(TASK DIRECTIONS): With pictures excluded, output exactly the lines that run from the first line of the data below through the line containing "in Slack as".

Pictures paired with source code
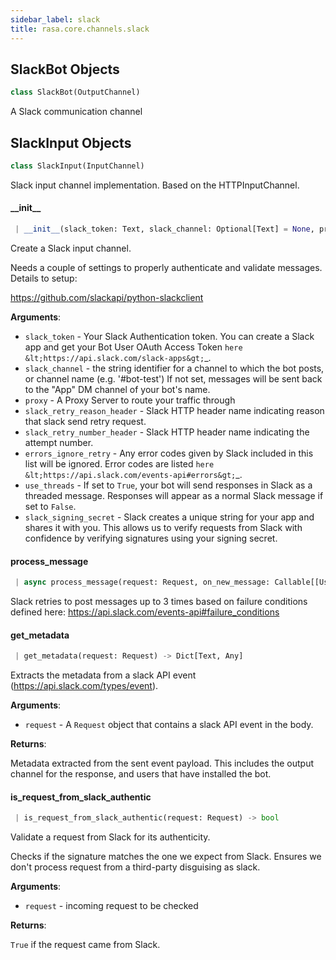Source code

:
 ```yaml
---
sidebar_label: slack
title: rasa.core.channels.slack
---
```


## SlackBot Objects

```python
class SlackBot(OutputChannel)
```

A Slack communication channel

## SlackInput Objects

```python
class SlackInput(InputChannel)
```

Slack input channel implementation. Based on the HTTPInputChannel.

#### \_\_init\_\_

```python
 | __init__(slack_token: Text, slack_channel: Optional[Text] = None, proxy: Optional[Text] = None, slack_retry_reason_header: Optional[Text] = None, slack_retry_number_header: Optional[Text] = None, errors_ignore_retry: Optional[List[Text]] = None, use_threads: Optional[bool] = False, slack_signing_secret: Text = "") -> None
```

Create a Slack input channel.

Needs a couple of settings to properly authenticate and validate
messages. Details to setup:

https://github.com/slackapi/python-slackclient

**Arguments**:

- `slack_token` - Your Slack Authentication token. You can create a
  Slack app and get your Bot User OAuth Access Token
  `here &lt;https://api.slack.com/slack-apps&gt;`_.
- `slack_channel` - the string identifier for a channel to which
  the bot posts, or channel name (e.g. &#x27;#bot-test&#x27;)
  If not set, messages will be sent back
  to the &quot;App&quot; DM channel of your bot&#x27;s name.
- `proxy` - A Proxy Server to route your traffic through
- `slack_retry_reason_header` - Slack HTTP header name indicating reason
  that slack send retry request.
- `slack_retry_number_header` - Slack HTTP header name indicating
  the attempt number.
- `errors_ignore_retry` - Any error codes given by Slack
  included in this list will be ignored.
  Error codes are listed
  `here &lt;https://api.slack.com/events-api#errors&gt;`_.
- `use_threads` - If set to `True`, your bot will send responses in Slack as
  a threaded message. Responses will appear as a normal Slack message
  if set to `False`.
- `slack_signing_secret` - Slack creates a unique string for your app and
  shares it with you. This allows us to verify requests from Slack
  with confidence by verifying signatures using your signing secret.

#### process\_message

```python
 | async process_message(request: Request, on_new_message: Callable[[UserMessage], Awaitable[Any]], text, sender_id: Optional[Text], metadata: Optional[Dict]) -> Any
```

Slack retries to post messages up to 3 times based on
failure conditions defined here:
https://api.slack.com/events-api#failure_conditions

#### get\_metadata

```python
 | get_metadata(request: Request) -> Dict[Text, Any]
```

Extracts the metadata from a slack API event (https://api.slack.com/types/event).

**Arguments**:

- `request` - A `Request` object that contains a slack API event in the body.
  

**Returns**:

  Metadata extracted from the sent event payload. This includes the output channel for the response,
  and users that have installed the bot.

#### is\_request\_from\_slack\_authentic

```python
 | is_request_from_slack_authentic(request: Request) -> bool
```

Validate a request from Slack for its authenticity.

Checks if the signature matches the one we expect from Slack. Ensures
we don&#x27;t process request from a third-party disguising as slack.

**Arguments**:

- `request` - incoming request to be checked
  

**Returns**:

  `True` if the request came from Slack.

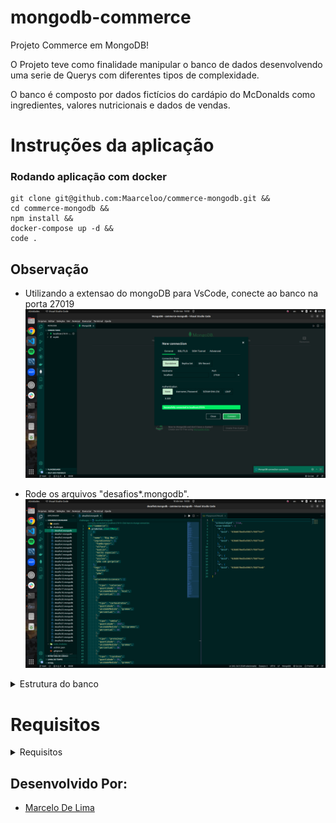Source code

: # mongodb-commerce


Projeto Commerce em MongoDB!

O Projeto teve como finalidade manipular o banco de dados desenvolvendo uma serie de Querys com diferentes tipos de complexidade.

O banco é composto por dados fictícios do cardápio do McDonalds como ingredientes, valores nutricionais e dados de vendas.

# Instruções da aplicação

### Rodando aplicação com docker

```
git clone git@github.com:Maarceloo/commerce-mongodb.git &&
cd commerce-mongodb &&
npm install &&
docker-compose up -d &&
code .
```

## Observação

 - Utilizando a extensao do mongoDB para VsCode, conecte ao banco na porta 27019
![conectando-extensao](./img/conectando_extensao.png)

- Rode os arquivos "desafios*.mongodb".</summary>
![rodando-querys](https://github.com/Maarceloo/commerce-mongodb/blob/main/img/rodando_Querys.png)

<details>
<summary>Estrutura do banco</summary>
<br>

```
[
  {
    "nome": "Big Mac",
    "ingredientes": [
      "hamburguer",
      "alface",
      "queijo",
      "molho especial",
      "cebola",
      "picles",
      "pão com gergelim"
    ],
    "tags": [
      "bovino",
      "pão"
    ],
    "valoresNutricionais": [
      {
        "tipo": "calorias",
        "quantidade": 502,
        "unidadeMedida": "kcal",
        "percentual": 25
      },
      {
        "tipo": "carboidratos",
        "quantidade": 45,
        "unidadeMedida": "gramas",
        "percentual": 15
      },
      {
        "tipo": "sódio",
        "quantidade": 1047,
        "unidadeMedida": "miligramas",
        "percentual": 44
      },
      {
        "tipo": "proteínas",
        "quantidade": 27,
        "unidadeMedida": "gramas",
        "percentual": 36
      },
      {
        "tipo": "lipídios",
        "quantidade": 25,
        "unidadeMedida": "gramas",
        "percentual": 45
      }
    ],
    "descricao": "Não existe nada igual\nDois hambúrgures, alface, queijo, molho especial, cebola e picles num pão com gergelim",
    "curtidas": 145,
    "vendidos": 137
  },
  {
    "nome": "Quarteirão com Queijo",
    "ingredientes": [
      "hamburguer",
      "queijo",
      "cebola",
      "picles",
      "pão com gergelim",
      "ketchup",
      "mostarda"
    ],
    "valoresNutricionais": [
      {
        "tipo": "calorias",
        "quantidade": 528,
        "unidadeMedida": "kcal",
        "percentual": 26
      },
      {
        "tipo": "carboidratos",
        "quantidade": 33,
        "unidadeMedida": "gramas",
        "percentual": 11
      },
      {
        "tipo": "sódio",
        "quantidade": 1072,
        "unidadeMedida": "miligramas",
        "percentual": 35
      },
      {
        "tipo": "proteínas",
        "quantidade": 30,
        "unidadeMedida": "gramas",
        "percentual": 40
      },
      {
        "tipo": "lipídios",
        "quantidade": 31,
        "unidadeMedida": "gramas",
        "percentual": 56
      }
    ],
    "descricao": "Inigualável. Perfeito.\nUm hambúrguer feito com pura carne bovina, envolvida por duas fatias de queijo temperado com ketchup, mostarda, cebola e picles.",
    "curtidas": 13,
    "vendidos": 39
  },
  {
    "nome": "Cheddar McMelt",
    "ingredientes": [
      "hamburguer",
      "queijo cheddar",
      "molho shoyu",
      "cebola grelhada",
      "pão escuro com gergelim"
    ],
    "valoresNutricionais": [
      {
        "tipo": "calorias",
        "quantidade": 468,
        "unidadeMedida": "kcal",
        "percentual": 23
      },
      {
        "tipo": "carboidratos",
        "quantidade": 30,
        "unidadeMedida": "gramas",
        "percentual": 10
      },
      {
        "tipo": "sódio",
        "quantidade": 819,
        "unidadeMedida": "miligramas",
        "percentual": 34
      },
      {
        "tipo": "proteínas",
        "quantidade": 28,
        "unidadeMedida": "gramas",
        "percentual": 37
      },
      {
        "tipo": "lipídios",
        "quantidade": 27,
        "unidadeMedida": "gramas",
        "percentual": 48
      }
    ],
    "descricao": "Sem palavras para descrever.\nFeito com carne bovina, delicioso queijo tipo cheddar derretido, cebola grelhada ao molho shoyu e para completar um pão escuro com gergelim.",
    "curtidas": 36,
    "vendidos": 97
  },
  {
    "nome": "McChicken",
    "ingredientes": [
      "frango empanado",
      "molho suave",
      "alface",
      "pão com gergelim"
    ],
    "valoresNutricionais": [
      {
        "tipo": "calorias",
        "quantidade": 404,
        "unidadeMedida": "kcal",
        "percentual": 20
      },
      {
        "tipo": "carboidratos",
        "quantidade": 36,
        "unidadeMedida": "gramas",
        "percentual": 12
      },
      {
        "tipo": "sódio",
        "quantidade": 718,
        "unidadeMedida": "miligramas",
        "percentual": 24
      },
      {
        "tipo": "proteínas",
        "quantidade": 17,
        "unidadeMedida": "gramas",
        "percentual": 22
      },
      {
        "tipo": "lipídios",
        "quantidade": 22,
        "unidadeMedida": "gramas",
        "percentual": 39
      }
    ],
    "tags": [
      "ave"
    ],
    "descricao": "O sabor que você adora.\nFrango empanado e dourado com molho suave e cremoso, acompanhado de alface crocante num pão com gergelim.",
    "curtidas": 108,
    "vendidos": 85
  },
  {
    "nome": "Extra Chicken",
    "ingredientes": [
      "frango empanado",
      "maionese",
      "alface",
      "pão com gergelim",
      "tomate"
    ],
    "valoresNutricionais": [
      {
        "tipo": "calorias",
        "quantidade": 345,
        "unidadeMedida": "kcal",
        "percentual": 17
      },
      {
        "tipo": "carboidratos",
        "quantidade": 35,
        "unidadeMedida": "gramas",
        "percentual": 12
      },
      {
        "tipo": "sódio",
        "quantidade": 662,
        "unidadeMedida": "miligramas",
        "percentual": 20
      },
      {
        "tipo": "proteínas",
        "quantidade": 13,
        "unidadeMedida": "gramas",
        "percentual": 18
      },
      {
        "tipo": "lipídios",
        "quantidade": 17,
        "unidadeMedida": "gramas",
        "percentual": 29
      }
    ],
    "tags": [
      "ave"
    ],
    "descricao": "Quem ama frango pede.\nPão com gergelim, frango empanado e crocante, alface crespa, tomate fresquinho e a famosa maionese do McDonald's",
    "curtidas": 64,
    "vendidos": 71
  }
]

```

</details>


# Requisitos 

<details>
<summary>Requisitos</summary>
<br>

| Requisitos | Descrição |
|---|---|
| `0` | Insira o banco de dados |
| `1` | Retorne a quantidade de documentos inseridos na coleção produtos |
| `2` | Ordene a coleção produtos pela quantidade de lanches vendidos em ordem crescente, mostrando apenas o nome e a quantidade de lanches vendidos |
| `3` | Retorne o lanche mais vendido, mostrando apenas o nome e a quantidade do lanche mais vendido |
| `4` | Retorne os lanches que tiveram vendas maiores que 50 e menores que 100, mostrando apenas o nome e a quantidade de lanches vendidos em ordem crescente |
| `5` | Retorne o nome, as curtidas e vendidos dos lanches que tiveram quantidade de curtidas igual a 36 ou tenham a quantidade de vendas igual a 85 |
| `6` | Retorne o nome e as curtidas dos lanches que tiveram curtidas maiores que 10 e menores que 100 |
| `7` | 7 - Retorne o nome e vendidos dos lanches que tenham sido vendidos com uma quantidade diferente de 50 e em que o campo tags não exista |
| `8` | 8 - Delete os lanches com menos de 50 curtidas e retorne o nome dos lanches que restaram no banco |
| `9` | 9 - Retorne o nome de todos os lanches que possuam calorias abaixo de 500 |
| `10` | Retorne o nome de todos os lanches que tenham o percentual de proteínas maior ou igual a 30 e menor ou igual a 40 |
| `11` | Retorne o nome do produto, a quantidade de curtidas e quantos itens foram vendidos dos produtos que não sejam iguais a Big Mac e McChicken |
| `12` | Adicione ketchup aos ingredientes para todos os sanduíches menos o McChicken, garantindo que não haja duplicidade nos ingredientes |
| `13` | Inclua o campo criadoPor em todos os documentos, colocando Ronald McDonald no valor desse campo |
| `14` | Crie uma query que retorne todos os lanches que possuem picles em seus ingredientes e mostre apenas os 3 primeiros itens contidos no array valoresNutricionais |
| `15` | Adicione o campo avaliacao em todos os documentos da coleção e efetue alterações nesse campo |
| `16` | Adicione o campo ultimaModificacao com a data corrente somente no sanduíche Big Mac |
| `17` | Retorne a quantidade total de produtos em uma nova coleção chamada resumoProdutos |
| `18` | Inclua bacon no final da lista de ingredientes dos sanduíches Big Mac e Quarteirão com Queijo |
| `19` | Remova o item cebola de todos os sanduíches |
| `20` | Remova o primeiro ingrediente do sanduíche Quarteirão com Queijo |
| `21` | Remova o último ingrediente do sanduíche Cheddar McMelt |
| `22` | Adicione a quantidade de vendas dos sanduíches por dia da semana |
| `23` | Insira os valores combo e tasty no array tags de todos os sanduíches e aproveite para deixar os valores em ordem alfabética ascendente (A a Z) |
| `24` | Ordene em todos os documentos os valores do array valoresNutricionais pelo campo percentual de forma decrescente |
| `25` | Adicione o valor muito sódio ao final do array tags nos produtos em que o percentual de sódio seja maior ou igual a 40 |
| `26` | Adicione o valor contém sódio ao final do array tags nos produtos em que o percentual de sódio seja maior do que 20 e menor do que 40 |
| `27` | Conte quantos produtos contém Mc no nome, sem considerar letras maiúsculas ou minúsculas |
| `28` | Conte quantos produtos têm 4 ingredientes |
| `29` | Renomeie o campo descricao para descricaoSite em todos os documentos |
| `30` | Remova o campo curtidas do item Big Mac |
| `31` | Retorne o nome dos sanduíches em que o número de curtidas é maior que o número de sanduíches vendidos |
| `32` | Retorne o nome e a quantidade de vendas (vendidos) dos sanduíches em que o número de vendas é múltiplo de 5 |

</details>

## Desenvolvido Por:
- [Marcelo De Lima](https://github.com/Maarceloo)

(EXPECTED OUTPUT):
Source code

:
 ```yaml
---
sidebar_label: slack
title: rasa.core.channels.slack
---
```


## SlackBot Objects

```python
class SlackBot(OutputChannel)
```

A Slack communication channel

## SlackInput Objects

```python
class SlackInput(InputChannel)
```

Slack input channel implementation. Based on the HTTPInputChannel.

#### \_\_init\_\_

```python
 | __init__(slack_token: Text, slack_channel: Optional[Text] = None, proxy: Optional[Text] = None, slack_retry_reason_header: Optional[Text] = None, slack_retry_number_header: Optional[Text] = None, errors_ignore_retry: Optional[List[Text]] = None, use_threads: Optional[bool] = False, slack_signing_secret: Text = "") -> None
```

Create a Slack input channel.

Needs a couple of settings to properly authenticate and validate
messages. Details to setup:

https://github.com/slackapi/python-slackclient

**Arguments**:

- `slack_token` - Your Slack Authentication token. You can create a
  Slack app and get your Bot User OAuth Access Token
  `here &lt;https://api.slack.com/slack-apps&gt;`_.
- `slack_channel` - the string identifier for a channel to which
  the bot posts, or channel name (e.g. &#x27;#bot-test&#x27;)
  If not set, messages will be sent back
  to the &quot;App&quot; DM channel of your bot&#x27;s name.
- `proxy` - A Proxy Server to route your traffic through
- `slack_retry_reason_header` - Slack HTTP header name indicating reason
  that slack send retry request.
- `slack_retry_number_header` - Slack HTTP header name indicating
  the attempt number.
- `errors_ignore_retry` - Any error codes given by Slack
  included in this list will be ignored.
  Error codes are listed
  `here &lt;https://api.slack.com/events-api#errors&gt;`_.
- `use_threads` - If set to `True`, your bot will send responses in Slack as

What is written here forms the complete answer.